And, it isn’t just “occasional abuse” — it’s systemized, institutionalized abuse and dehumanization on a global and regular basis — all approved or de facto enabled by feckless and spineless Federal Appellate Courts, all the way up to the Supremes! These are folks who should know better and really have no other meaningful function in our “separation of powers” system other than to protect our individual rights. Authoritarian governments and dictators hardly need “courts” to enforce their will, even if some find it useful to “go through the motions” of creating and employing complicit “judges.” As one of my Round Table colleagues succinctly put it “there appears to be no bottom!”
Apparently, many Americans agree with this immoral and illegal approach.

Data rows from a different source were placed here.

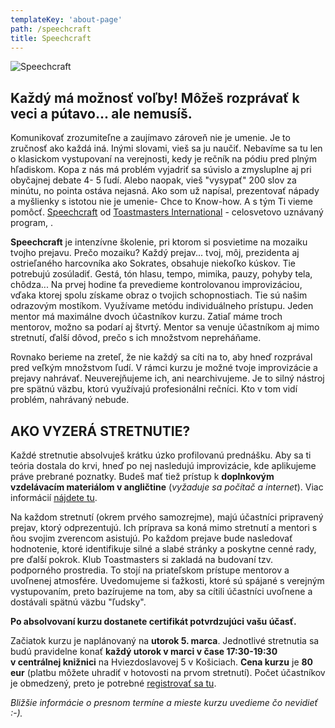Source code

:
 ```yaml
---
templateKey: 'about-page'
path: /speechcraft
title: Speechcraft
---
```


![Speechcraft](/img/speechcraft/speechcraft-2.0.png)

## Každý má možnosť voľby! Môžeš rozprávať k veci a pútavo... ale nemusíš.

Komunikovať zrozumiteľne a zaujímavo zároveň nie je umenie. Je to zručnosť ako každá iná. Inými slovami, vieš sa ju naučiť. Nebavíme sa tu len o klasickom vystupovaní na verejnosti, kedy je rečník na pódiu pred plným hľadiskom. Kopa z nás má problém vyjadriť sa súvislo a zmysluplne aj pri obyčajnej debate 4- 5 ľudí. Alebo naopak, vieš "vysypať" 200 slov za minútu, no pointa ostáva nejasná. Ako som už napísal, prezentovať nápady a myšlienky s istotou nie je umenie- Chce to Know-how. A s tým Ti vieme pomôcť. [Speechcraft](https://www.toastmasters.org/education/speechcraft) od [Toastmasters International](https://www.toastmasters.org/about) - celosvetovo uznávaný program, .

**Speechcraft** je intenzívne školenie, pri ktorom si posvietime na mozaiku tvojho prejavu. Prečo mozaiku? Každý prejav... tvoj, môj, prezidenta aj ostrieľaného harcovníka ako Sokrates, obsahuje niekoľko kúskov. Tie potrebujú zosúladiť. Gestá, tón hlasu, tempo, mimika, pauzy, pohyby tela, chôdza... Na prvej hodine ťa prevedieme kontrolovanou improvizáciou, vďaka ktorej spolu získame obraz o tvojich schopnostiach. Tie sú našim odrazovým mostíkom. Využívame metódu individuálneho prístupu. Jeden mentor má maximálne dvoch účastníkov kurzu. Zatiaľ máme troch mentorov, možno sa podarí aj štvrtý. Mentor sa venuje účastníkom aj mimo stretnutí, ďalší dôvod, prečo s ich množstvom nepreháňame. 

Rovnako berieme na zreteľ, že nie každý sa cíti na to, aby hneď rozprával pred veľkým množstvom ľudí. V rámci kurzu je možné tvoje improvizácie a prejavy nahrávať. Neuverejňujeme ich, ani nearchivujeme. Je to silný nástroj pre spätnú väzbu, ktorú využívajú profesionálni rečníci. Kto v tom vidí problém, nahrávaný nebude.

## AKO VYZERÁ STRETNUTIE?

Každé stretnutie absolvuješ krátku úzko profilovanú prednášku. Aby sa ti teória dostala do krvi, hneď po nej nasledujú improvizácie, kde aplikujeme práve prebrané poznatky. Budeš mať tiež prístup k **doplnkovým vzdelávacím materiálom v angličtine** (*vyžaduje sa počítač a internet*). Viac informácií [nájdete tu](https://www.toastmasters.org/education/speechcraft/speechcraft-faq).

Na každom stretnutí (okrem prvého samozrejme), majú účastníci pripravený prejav, ktorý odprezentujú. Ich príprava sa koná mimo stretnutí a mentori s ňou svojim zverencom asistujú. Po každom prejave bude nasledovať hodnotenie, ktoré identifikuje silné a slabé stránky a poskytne cenné rady, pre ďalší pokrok. Klub Toastmasters si zakladá na budovaní tzv. podporného prostredia. To stojí na priateľskom prístupe mentorov a uvoľnenej atmosfére. Uvedomujeme si ťažkosti, ktoré sú spájané s verejným vystupovaním, preto bazírujeme na tom, aby sa cítili účastníci uvoľnene a dostávali spätnú väzbu "ľudsky".

**Po absolvovaní kurzu dostanete certifikát potvrdzujúci vašu účasť.**

Začiatok kurzu je naplánovaný na **utorok 5. marca**. Jednotlivé stretnutia sa budú pravidelne konať
**každý utorok v marci v čase 17:30-19:30 v centrálnej knižnici** na Hviezdoslavovej 5 v Košiciach.
**Cena kurzu** je **80 eur** (platbu môžete uhradiť v hotovosti na prvom stretnutí). Počet účastníkov je obmedzený, preto je potrebné [registrovať sa tu](https://docs.google.com/forms/d/e/1FAIpQLSfc_ffX9eJaADMRhdMs5wJif5iAMfHKuBM8_8wEPzAdI2o9tw/viewform?pli=1).

*Bližšie informácie o presnom termíne a mieste kurzu uvedieme čo nevidieť :-).*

Otherwise, the “black robed, life tenured ones” would be pariahs in their communities, churches, and social interactions. They wouldn’t be offered those cushy teaching positions at law schools or a chance to expound before public audiences.
After all, why should an exulted Federal Appellate Judge or a Supreme Court Justice care about what happens to you, unless your blood is about to spatter his or her pristine black robe? Many of those supportive of or complicit in Trump’s tyranny will personally experience the costs of a feckless Federal Judiciary when their “turn in the barrel” comes. And, the Trump regime’s list of those who’s “lives and rights don’t matter” is very, very long and continually expanding.